In breve, cari lettori, mio intento odierno è quello di riflettere sull’inflenza che il
più grande cantautore americano (e non) di sempre abbia esercitato sulla musica italiana nel corso degli ultimi decenni. Mizzica !! nientemeno ! direte, qui ci vuole Umberto Eco o in subordine Ceronetti, come puoi pensare di affrontare un topic così impegnativo con il tuo notoriamente limitato background musical-culturale !?!? io ringrazio per la “fiducia” e provo comunque a cimentarmi e se non vi sta bene sono problemi vostri e prendetevela con Letizia che continua bontà sua a pubblicare imperterrita i miei “scritti”.
Allora, in primo luogo va detto senza ombra di dubbio (e provate a contraddirmi) che il Bardo di Duluth ha esercitato un’influenza decisiva sullo sviluppo della canzone d’autore italiana. Alcuni dei più grandi autori italiani, penso a De Andrè, Bubola, De Gregori, Guccini, sono stati “dylaniati” in varie fasi delle rispettive carriere. Penso a De Andre’ che interpreta Via della Povertà (Desolation Row) o Avventura a Durango (Romance in Durango, tradotta ed arrangiata in collaborazione con Massimo Bubola). Pare anche che Dylan, avendo ascoltato la versione di Romance in Durango, abbia inviato un biglietto di apprezzamento al compianto Fabrizio e l’abbia anche invitato ad aprire i suoi concerti italiani nel 1984, ricevendone in cambio un inopinato rifiuto.......
Penso anche a De Gregori che ha interpretato un pezzo di Dylan nel film Masked and Anonymous (in cui Dylan ha una parte) e che adora a tal punto Dylan da presentarsi dal vivo con una band che assomiglia incredibilmente (nella strumentazione e nel look: tutti vestiti con completi neri) all’attuale band del maestro americano. Anche le interpretazioni vocali e gli arrangiamenti del Principe ricordano il metodo dylaniano, allorchè spesso per capire di quale canzone si tratta si e’ costretti ad ascoltare le parole, dal momento che gli arrangiamenti sono stati modificati radicalmente.
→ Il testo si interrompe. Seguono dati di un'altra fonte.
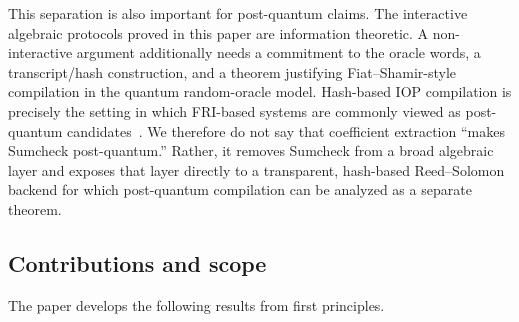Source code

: This separation is also important for post-quantum claims.  The interactive algebraic protocols proved in this paper are information theoretic.  A non-interactive argument additionally needs a commitment to the oracle words, a transcript/hash construction, and a theorem justifying Fiat--Shamir-style compilation in the quantum random-oracle model.  Hash-based IOP compilation is precisely the setting in which FRI-based systems are commonly viewed as post-quantum candidates~\cite{WHIR24}.  We therefore do not say that coefficient extraction ``makes Sumcheck post-quantum.''  Rather, it removes Sumcheck from a broad algebraic layer and exposes that layer directly to a transparent, hash-based Reed--Solomon backend for which post-quantum compilation can be analyzed as a separate theorem.

\subsection{Contributions and scope}
\label{sec:intro-contributions}

The paper develops the following results from first principles.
Anche Guccini si è detto a più riprese seguace di Dylan. Quando in un’intervista gli fecero notare che Dylan andava a cavallo nel salone della sua villa californiana Guccini non mancò di replicare: ma no !?! così mi fai cadere un mito !!!.(peraltro trattasi di boiata colossale: sembra che His Bobness abbia semplicemente chiesto metaforicamente all’architetto di disegnare un salone tanto grande da poterci andare a cavallo, che è cosa ben diversa da quanto chiesto dall’intervistatore a Guccini, e comunque se anche Dylan vuole distruggere il salone con il suo cavallo saranno pure affari suoi o no??).
Insomma, potremmo continuare a lungo ma per non tediarvi oltremisura mi pare lecito e doveroso concludere qui, osservando che senza Dylan la canzone d’autore italiana sarebbe stata ben diversa, ed a mio immodesto parere molto meno interessante. Dite, argomentate, intervenite.